Other schools that are sending contestants include: Cal. Tech, Stanford, Univ. of Minn., Virginia Tech, MIT, Michigan Tech, Purdue and the University of Central Florida.
If you live in the Boston area and are interested in viewing a programming competition, feel free to stop by the University Park Hotel at MIT on April 19th or view the finals on April 20."
You've got 75 minutes to do 3 problems and you lose points (from the maximum possible) continuously while working on a problem. So it's very heavily speed weighted. Then, if any test case a competitor or judge comes up with causes your program to give a wrong answer or takes too long to answer (one wrong case = fail system test), you lose all points for that problem.
Well, I spend some time reading over the site. I saw a few things that I didn't really like (that turned me off from trying it)
1) You have to code in this one window that seems to have the problem pinned to the top of it.

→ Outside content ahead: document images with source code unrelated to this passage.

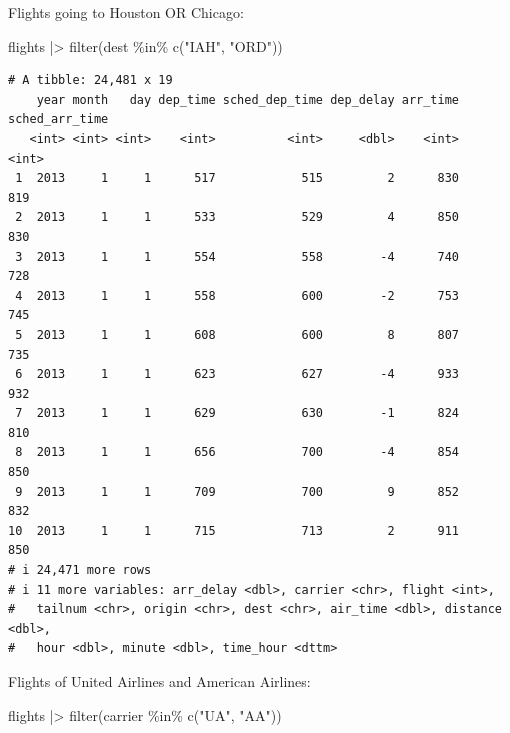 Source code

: \documentclass[
  letterpaper,
  DIV=11,
  numbers=noendperiod]{scrreprt}
\newenvironment{Shaded}{\begin{snugshade}}{\end{snugshade}}
\newcommand{\FunctionTok}[1]{\textcolor[rgb]{0.28,0.35,0.67}{#1}}
\newcommand{\NormalTok}[1]{\textcolor[rgb]{0.00,0.23,0.31}{#1}}
\newcommand{\SpecialCharTok}[1]{\textcolor[rgb]{0.37,0.37,0.37}{#1}}
\newcommand{\StringTok}[1]{\textcolor[rgb]{0.13,0.47,0.30}{#1}}
\begin{document}
Flights going to Houston OR Chicago:

\begin{Shaded}
\begin{Highlighting}[]
\NormalTok{flights }\SpecialCharTok{|\textgreater{}}
  \FunctionTok{filter}\NormalTok{(dest }\SpecialCharTok{\%in\%} \FunctionTok{c}\NormalTok{(}\StringTok{"IAH"}\NormalTok{, }\StringTok{"ORD"}\NormalTok{))}
\end{Highlighting}
\end{Shaded}

\begin{verbatim}
# A tibble: 24,481 x 19
    year month   day dep_time sched_dep_time dep_delay arr_time sched_arr_time
   <int> <int> <int>    <int>          <int>     <dbl>    <int>          <int>
 1  2013     1     1      517            515         2      830            819
 2  2013     1     1      533            529         4      850            830
 3  2013     1     1      554            558        -4      740            728
 4  2013     1     1      558            600        -2      753            745
 5  2013     1     1      608            600         8      807            735
 6  2013     1     1      623            627        -4      933            932
 7  2013     1     1      629            630        -1      824            810
 8  2013     1     1      656            700        -4      854            850
 9  2013     1     1      709            700         9      852            832
10  2013     1     1      715            713         2      911            850
# i 24,471 more rows
# i 11 more variables: arr_delay <dbl>, carrier <chr>, flight <int>,
#   tailnum <chr>, origin <chr>, dest <chr>, air_time <dbl>, distance <dbl>,
#   hour <dbl>, minute <dbl>, time_hour <dttm>
\end{verbatim}

Flights of United Airlines and American Airlines:

\begin{Shaded}
\begin{Highlighting}[]
\NormalTok{flights }\SpecialCharTok{|\textgreater{}}
  \FunctionTok{filter}\NormalTok{(carrier }\SpecialCharTok{\%in\%} \FunctionTok{c}\NormalTok{(}\StringTok{"UA"}\NormalTok{, }\StringTok{"AA"}\NormalTok{))}
\end{Highlighting}
\end{Shaded}
\end{document}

In a Java applet. With a half assed vi. I'd want to be able to code the thing in vim (or editor of choice), in multiple windows. I know as a programmer I am attached to the way I code (and really attached to regex searches and s/xxx/yyy in vi) and wouldn't want to code on a time limit in an awkward environment.
2) It says if you use C++, you are restricted to using C++ strings (null terminated char * I guess?) which is cool, but vectors must be STL Vectors. Why not let you do what ever you want (i.e. vectors are just arrays)
3) It seems like it gives you the classes/methods you should use. I see this makes judging it simpler, but it seems sort of like CS 101 projects on a time limit. I don't like coding into someone elses architecture, or worrying about using classes well when I am doing a quick and dirty solution and just want to hack out some procedural stuff.
Overall, I see what they are trying to accomplish, and I guess it would work. Like putting rules on any arbitratry activity, it allows for good competition, but limits people. I personally like the idea of the programming competitions we had way back in High School better - a team of 4 picks a language from 3 or 4, designates one person as a coder, gets 10 or so problems or reasonable difficulty with nothing more than a description and requirements, and has 4 or 6 hours to code solutions to as many as possible correctly. There you aptitude with the chosen language, understanding the limitations and advantages of your language, your collective skill at architecting innovative solutions, and the make up of your team all made a big difference. Being able to code correctly and quickly was just a benefit - but finding solutions to difficult problems that were elegant and efficient was most important. And in my experience, while coding quickly and aptly make a big difference, someone with a mastery of all the constructs of a language isn't worth their salt if they can't envision a solution. This contest seems to concentrate more on the coding than the problem solving. (Hence the name TopCoder I guess). An interesting competition, but not something I would spend my precious non-work coding hours on.
If someone who has participated could provide insight to any of this, please do - I am interested to know if I am misunderstanding any/all of this.